# Data to process
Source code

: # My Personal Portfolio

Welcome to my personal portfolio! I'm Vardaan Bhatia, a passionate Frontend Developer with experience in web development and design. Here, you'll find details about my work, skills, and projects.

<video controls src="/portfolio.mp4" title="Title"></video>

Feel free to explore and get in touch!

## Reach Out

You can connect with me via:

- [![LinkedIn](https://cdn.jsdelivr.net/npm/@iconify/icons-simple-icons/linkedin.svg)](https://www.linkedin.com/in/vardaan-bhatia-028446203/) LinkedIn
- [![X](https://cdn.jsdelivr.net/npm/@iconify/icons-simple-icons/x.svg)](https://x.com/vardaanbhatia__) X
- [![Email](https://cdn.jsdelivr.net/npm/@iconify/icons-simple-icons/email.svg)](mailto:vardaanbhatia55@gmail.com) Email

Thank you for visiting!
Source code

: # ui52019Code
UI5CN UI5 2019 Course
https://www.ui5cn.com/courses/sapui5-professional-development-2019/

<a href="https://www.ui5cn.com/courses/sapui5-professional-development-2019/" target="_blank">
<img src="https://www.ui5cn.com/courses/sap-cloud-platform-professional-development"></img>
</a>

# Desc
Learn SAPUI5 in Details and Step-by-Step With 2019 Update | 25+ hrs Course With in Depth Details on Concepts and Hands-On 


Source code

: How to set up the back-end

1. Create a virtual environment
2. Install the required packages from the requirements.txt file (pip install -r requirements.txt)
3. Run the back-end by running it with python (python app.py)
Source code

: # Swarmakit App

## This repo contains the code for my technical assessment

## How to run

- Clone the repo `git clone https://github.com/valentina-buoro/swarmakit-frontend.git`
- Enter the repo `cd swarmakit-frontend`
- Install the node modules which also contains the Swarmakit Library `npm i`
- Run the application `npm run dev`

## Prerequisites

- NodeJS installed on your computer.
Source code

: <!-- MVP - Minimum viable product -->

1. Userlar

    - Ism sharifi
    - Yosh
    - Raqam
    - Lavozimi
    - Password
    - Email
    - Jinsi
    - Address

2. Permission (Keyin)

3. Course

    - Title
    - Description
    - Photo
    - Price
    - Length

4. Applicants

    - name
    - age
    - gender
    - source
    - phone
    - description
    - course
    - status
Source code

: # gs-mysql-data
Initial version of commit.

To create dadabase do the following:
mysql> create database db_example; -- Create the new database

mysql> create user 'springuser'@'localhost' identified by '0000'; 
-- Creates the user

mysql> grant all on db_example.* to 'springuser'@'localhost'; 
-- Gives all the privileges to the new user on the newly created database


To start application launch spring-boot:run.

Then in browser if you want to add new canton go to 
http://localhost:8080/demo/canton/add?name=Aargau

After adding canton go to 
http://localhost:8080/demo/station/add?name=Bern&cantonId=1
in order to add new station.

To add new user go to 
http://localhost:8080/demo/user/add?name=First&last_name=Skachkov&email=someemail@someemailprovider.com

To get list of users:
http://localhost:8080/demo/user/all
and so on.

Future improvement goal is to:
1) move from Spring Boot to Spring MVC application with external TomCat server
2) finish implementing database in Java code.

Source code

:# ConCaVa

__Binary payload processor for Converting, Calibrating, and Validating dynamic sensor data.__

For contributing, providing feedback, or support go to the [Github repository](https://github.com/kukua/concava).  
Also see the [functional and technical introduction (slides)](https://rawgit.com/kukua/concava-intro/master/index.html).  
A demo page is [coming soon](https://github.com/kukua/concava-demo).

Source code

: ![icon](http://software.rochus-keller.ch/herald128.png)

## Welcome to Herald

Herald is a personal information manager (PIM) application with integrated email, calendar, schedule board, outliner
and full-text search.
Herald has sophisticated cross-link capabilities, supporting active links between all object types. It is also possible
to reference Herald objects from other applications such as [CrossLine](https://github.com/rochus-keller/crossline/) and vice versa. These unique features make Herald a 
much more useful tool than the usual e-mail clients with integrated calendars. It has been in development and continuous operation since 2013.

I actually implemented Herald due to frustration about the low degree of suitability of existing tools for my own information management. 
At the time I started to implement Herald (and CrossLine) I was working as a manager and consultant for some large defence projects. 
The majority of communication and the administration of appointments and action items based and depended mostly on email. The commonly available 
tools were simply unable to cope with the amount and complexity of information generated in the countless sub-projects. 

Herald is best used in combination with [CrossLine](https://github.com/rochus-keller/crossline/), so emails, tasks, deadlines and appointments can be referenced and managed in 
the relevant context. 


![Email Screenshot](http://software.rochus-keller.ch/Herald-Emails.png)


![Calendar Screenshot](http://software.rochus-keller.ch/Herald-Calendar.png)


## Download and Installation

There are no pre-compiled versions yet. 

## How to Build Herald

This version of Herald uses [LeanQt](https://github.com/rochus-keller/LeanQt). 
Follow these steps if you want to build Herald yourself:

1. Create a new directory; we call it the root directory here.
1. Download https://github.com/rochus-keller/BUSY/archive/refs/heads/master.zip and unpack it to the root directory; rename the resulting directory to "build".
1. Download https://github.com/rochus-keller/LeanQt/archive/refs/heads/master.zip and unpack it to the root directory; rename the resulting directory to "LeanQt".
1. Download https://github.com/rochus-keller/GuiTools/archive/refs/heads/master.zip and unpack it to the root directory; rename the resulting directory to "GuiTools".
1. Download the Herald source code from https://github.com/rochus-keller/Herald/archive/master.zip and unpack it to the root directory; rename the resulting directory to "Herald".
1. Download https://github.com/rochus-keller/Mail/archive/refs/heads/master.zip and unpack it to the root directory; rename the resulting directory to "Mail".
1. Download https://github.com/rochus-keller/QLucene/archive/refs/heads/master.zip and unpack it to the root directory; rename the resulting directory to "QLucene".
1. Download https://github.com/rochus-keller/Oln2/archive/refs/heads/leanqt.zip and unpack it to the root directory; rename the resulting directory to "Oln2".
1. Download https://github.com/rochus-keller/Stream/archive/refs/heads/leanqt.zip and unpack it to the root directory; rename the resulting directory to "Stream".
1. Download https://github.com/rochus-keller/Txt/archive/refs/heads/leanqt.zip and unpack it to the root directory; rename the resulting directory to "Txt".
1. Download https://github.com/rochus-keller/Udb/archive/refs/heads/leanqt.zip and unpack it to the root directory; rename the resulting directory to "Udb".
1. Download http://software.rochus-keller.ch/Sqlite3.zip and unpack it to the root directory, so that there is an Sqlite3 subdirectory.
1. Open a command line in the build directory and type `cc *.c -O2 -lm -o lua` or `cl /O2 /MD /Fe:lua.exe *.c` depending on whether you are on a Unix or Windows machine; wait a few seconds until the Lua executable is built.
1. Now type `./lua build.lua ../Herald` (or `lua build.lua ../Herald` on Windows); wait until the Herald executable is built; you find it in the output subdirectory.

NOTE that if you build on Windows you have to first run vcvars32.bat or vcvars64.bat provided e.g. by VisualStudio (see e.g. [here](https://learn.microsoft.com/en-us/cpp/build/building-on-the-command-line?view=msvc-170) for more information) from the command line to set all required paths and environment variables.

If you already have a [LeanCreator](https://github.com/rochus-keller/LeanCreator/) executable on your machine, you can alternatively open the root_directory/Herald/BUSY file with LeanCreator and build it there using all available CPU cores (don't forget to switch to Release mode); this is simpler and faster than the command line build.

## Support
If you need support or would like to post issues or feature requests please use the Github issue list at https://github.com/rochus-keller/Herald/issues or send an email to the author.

# Your objective
From the material above, set down exactly the lines between the line holding "To add new user go to" and the line holding "## Welcome to Herald", inclusive. Include nothing else.

# Response area
To add new user go to 
http://localhost:8080/demo/user/add?name=First&last_name=Skachkov&email=someemail@someemailprovider.com

To get list of users:
http://localhost:8080/demo/user/all
and so on.

Future improvement goal is to:
1) move from Spring Boot to Spring MVC application with external TomCat server
2) finish implementing database in Java code.

Source code

:# ConCaVa

__Binary payload processor for Converting, Calibrating, and Validating dynamic sensor data.__

For contributing, providing feedback, or support go to the [Github repository](https://github.com/kukua/concava).  
Also see the [functional and technical introduction (slides)](https://rawgit.com/kukua/concava-intro/master/index.html).  
A demo page is [coming soon](https://github.com/kukua/concava-demo).

Source code

: ![icon](http://software.rochus-keller.ch/herald128.png)

## Welcome to Herald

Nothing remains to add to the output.